CHICAGO - Kodak plans to introduce a newspaper-oriented inkjet printer equipped with an inline finishing system at this year’s IfraExpo.

The vendor’s existing VX5000 printer will be meshed with an inline finishing system from Hunkeler AG, said W. Park Rayfield, director of business development at Kodak Versamark.

Rayfield said the combination printer-postpress system, to be commercially available in 2007, will be aimed at newspapers that want the capability of producing short-run, full-color variable print products.

“It will have the look and feel of ink-on-paper,” he said at Inland Press Association’s press and postpress seminar. The printer-postpress system uses continuous inkjet technology to ensure more reliable performance, and can produce up to 1,000 40-page newspapers per hour. It’s well-suited for remote production, Rayfield said.

The Hunkeler postpress system, meantime, can cut, collect and fold both tab and broadsheet products and can switch formats automatically.


RFID on way?

CHICAGO - Expect radio frequency identification to play a big role in the mailrooms of the future.

IBM business development executive Kay Hinn said the technology “is the next step beyond barcode” at Inland Press Association’s press and mailroom seminar.

RFID is gaining traction as retailers such as Wal-Mart Stores begin requiring suppliers to deploy it as a means to track goods. It relies on radio waves to enable objects to communicate with one another via a series of tiny transceivers, antennas and transponders.

“RFID is much more dynamic,” she said. “It can read thousands of items in seconds.”

Pricing for the RF tags that are required to transmit item information to the rest of the system, meantime, continues to drop, with passive tags available for as little as 5 cents each.
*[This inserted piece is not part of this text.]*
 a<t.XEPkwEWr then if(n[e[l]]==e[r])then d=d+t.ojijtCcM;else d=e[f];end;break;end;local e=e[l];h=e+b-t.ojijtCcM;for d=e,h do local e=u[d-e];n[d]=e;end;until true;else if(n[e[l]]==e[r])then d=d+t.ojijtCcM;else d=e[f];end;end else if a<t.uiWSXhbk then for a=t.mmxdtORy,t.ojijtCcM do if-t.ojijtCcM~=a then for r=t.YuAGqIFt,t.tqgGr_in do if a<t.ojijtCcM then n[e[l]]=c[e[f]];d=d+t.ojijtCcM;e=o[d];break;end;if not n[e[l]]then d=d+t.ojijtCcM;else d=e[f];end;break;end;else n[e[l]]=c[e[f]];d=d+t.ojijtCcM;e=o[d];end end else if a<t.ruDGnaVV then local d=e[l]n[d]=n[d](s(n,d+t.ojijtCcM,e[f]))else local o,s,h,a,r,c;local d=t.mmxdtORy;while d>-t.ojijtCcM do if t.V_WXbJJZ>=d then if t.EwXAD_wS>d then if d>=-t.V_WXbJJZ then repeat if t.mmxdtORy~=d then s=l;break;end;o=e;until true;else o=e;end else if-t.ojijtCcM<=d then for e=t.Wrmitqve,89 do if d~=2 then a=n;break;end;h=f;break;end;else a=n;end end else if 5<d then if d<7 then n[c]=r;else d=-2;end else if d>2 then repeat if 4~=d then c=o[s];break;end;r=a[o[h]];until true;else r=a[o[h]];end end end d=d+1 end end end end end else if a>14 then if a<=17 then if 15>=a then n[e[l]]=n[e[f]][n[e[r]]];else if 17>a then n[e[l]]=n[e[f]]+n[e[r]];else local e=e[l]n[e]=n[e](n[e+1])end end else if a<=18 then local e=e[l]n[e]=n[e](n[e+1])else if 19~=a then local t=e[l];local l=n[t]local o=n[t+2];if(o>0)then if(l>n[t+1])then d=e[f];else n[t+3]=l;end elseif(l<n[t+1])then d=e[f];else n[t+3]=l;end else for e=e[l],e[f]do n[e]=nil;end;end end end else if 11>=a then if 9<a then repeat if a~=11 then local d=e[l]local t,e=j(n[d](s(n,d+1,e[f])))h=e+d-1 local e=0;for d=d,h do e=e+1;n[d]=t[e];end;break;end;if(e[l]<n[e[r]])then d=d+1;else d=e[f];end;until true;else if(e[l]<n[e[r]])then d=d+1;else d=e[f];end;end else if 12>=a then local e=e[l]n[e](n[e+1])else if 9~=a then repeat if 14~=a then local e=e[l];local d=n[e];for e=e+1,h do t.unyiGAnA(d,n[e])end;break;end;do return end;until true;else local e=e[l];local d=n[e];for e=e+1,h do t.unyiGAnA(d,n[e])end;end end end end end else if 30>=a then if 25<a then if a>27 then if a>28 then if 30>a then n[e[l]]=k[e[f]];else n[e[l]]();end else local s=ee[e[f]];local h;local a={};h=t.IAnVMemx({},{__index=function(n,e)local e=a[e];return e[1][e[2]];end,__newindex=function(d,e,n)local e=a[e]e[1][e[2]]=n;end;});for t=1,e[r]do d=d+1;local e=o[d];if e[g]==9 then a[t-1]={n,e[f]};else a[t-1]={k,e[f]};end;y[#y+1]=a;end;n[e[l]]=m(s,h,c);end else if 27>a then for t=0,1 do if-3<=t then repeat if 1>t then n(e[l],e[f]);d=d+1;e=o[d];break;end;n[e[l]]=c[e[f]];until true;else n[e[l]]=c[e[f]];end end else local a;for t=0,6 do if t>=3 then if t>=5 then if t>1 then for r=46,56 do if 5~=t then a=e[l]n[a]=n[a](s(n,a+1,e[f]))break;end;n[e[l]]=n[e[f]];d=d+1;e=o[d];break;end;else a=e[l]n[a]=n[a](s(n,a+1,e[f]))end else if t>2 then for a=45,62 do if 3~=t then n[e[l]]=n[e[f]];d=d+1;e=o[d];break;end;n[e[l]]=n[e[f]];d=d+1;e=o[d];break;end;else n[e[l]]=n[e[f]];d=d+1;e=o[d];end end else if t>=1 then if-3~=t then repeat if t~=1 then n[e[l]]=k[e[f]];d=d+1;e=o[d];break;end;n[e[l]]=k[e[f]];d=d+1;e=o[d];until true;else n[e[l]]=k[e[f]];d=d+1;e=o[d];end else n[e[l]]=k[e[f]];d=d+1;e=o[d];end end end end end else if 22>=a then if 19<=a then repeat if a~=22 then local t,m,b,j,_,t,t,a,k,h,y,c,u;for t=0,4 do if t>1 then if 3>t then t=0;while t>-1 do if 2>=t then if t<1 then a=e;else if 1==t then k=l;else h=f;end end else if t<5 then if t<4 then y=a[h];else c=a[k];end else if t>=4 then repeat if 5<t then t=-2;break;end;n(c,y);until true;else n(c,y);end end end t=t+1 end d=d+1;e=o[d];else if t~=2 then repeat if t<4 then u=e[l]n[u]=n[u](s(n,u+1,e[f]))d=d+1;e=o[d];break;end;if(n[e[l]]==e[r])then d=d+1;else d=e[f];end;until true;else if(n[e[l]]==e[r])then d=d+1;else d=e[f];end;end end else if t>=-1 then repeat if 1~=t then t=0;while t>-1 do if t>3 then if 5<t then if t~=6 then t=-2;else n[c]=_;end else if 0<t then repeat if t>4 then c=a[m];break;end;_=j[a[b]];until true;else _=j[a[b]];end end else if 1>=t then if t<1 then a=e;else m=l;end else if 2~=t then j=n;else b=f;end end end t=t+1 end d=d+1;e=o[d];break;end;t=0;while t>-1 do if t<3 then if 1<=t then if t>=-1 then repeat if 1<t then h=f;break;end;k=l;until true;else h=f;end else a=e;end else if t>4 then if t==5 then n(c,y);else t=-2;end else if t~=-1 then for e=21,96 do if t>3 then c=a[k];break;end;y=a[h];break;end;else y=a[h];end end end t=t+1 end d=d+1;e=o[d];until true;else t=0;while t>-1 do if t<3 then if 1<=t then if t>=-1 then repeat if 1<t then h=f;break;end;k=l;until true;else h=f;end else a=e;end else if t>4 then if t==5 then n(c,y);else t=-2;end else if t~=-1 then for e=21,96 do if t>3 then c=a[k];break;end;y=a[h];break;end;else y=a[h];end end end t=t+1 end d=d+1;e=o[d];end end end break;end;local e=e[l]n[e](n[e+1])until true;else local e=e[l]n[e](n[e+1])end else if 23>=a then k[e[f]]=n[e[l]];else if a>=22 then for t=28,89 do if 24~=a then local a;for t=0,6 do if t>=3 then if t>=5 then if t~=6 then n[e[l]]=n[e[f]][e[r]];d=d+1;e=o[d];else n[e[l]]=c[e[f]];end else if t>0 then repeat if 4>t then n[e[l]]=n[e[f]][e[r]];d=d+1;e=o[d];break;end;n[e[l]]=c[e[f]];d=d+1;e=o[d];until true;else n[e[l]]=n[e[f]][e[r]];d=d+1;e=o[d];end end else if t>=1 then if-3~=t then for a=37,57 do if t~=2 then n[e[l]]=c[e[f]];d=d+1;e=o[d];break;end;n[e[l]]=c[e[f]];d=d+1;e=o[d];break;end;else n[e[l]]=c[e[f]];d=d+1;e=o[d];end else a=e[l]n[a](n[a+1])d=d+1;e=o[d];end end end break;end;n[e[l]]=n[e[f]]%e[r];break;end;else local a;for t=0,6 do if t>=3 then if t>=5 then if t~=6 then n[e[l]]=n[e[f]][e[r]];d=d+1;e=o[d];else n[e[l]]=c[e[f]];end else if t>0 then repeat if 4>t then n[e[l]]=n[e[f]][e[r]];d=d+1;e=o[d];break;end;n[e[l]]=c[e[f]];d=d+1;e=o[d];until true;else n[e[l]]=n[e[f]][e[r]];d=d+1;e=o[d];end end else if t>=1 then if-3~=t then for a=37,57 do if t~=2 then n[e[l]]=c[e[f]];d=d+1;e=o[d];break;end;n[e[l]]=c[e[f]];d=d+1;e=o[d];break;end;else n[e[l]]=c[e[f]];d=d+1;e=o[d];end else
Hinn said IBM is currently working with a European newspaper to evaluate RFID; the test will also determine ways to further reduce the price of passive tags to under a penny.
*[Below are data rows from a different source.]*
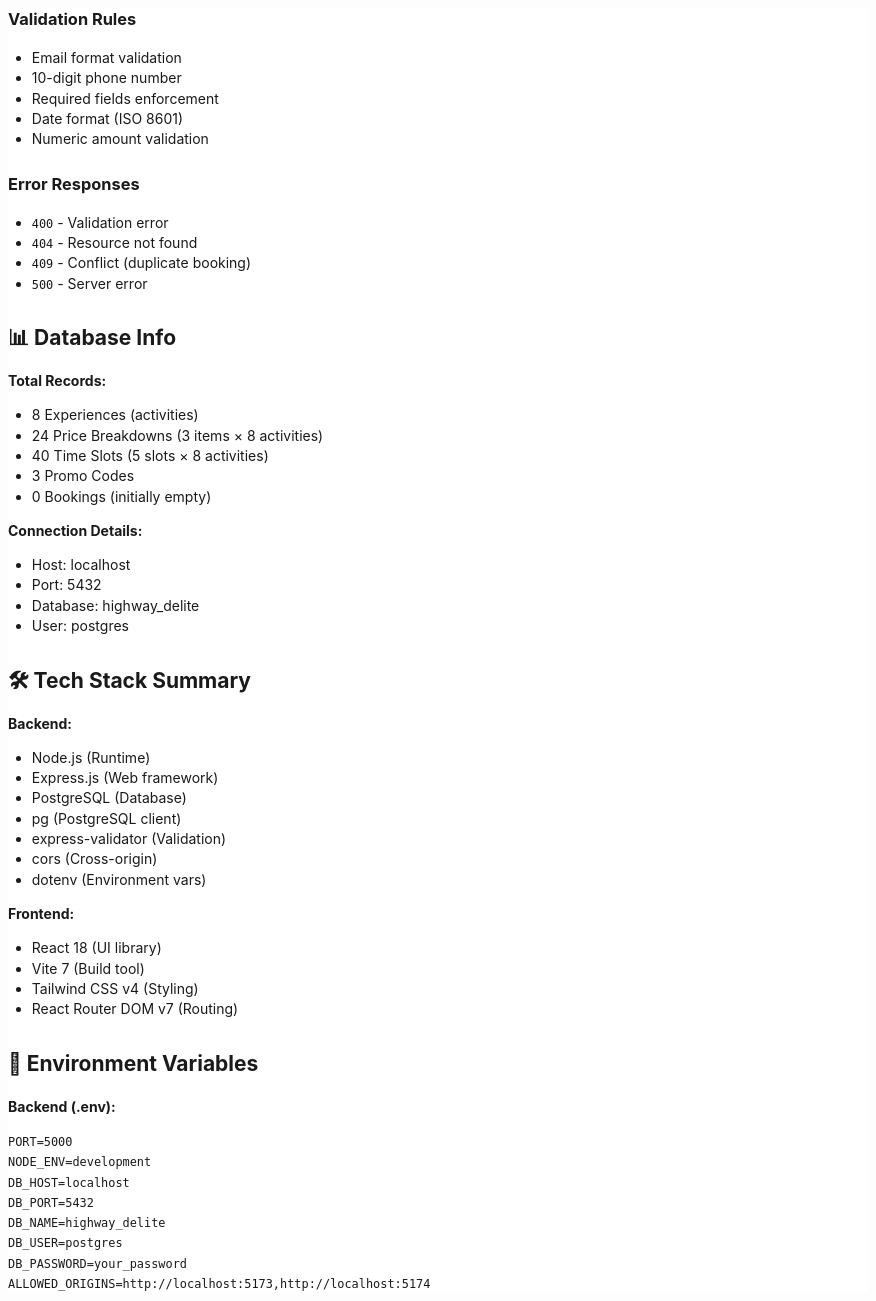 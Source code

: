 ### Validation Rules
- Email format validation
- 10-digit phone number
- Required fields enforcement
- Date format (ISO 8601)
- Numeric amount validation

### Error Responses
- `400` - Validation error
- `404` - Resource not found
- `409` - Conflict (duplicate booking)
- `500` - Server error

## 📊 Database Info

**Total Records:**
- 8 Experiences (activities)
- 24 Price Breakdowns (3 items × 8 activities)
- 40 Time Slots (5 slots × 8 activities)
- 3 Promo Codes
- 0 Bookings (initially empty)

**Connection Details:**
- Host: localhost
- Port: 5432
- Database: highway_delite
- User: postgres

## 🛠️ Tech Stack Summary

**Backend:**
- Node.js (Runtime)
- Express.js (Web framework)
- PostgreSQL (Database)
- pg (PostgreSQL client)
- express-validator (Validation)
- cors (Cross-origin)
- dotenv (Environment vars)

**Frontend:**
- React 18 (UI library)
- Vite 7 (Build tool)
- Tailwind CSS v4 (Styling)
- React Router DOM v7 (Routing)

## 📝 Environment Variables

**Backend (.env):**
```env
PORT=5000
NODE_ENV=development
DB_HOST=localhost
DB_PORT=5432
DB_NAME=highway_delite
DB_USER=postgres
DB_PASSWORD=your_password
ALLOWED_ORIGINS=http://localhost:5173,http://localhost:5174
```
In the United States, Cannon Equipment is evaluating RFID-enabled carts and cart loaders. The company said it’s installed a pilot system and is now monitoring its performance.

-Chuck Moozakis


It’s a wrap

CHICAGO - One month after its debut as a Berliner-formatted newspaper, the Journal & Courier in Lafayette, Ind., hasn’t encountered any problems packaging inserts and delivering wrapped finished editions to readers and retailers.

“Everything is working very well,” said Travis Komidar, the Journal & Courier’s operations director. As part of its transformation from broadsheet to Berliner, the Journal & Courier commissioned a new GeoMAN press from MAN Roland Inc. and anchored its postpress around a PowerWrap inserting and polywrapping system from GMA Inc.
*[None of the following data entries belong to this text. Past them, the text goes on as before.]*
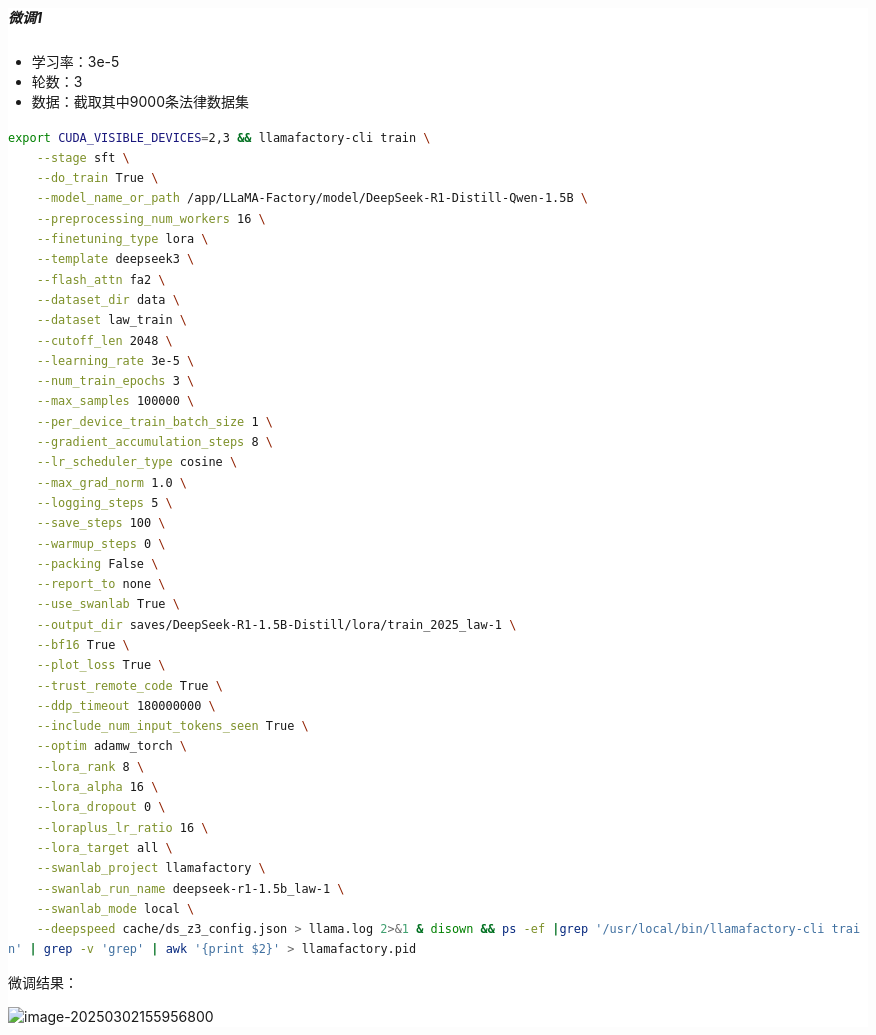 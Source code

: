 ##### 微调1

- 学习率：3e-5
- 轮数：3
- 数据：截取其中9000条法律数据集

```sh
export CUDA_VISIBLE_DEVICES=2,3 && llamafactory-cli train \
    --stage sft \
    --do_train True \
    --model_name_or_path /app/LLaMA-Factory/model/DeepSeek-R1-Distill-Qwen-1.5B \
    --preprocessing_num_workers 16 \
    --finetuning_type lora \
    --template deepseek3 \
    --flash_attn fa2 \
    --dataset_dir data \
    --dataset law_train \
    --cutoff_len 2048 \
    --learning_rate 3e-5 \
    --num_train_epochs 3 \
    --max_samples 100000 \
    --per_device_train_batch_size 1 \
    --gradient_accumulation_steps 8 \
    --lr_scheduler_type cosine \
    --max_grad_norm 1.0 \
    --logging_steps 5 \
    --save_steps 100 \
    --warmup_steps 0 \
    --packing False \
    --report_to none \
    --use_swanlab True \
    --output_dir saves/DeepSeek-R1-1.5B-Distill/lora/train_2025_law-1 \
    --bf16 True \
    --plot_loss True \
    --trust_remote_code True \
    --ddp_timeout 180000000 \
    --include_num_input_tokens_seen True \
    --optim adamw_torch \
    --lora_rank 8 \
    --lora_alpha 16 \
    --lora_dropout 0 \
    --loraplus_lr_ratio 16 \
    --lora_target all \
    --swanlab_project llamafactory \
    --swanlab_run_name deepseek-r1-1.5b_law-1 \
    --swanlab_mode local \
    --deepspeed cache/ds_z3_config.json > llama.log 2>&1 & disown && ps -ef |grep '/usr/local/bin/llamafactory-cli train' | grep -v 'grep' | awk '{print $2}' > llamafactory.pid
```

微调结果：

![image-20250302155956800](https://cdn.jsdelivr.net/gh/hackerHiJu/note-picture@main/note-picture/image-20250302155956800.png)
The paper is the first U.S. daily to buy the PowerWrap, which combines an SLS-3000 inserter with a JWR polywrapper from CMC. It’s capable of wrapping up to 30,000 packages an hour, more than sufficient to process copies of the paper flowing from the press.

In addition to the PowerWrap, the paper purchased two GMA CombiStack bundle-building units, a TMSI (now Cannon Equipment) bundle distribution system, two Gammerler stackers and associated equipment and software.

Wrapping the Sunday paper was necessary to ensure inserts and other materials wouldn’t fall out of the Berliner-sized paper, which folds into a jacket that’s smaller than most FSIs.

“We wanted to wrap because it provides a good, clean look of the product,” Komidar said. The Journal & Courier handles up to 40 inserts each Sunday, he said.

Still, he added, the Journal & Courier has “a long way to go” before its postpress foundation is optimized, citing such troubles as empty grippers and wasted polywrap. “It’s not a forgiving system. Everything has to work well,” he said. “But speed is not an issue.”

Elsewhere, the News Journal in Wilmington, Del., will also install a polybagger this fall to produce Sunday completes. Goss International Corp. is meshing a 38-station Magnapak inserter with a CMC polywrapper to produce the wrapped editions.

Finally, The News-Gazette in Champaign, Ill., expects to begin producing a wrapped Sunday insert package next year, using a 40-hopper collator from Schur Packaging Systems that will be tied to a CMC flow wrapper.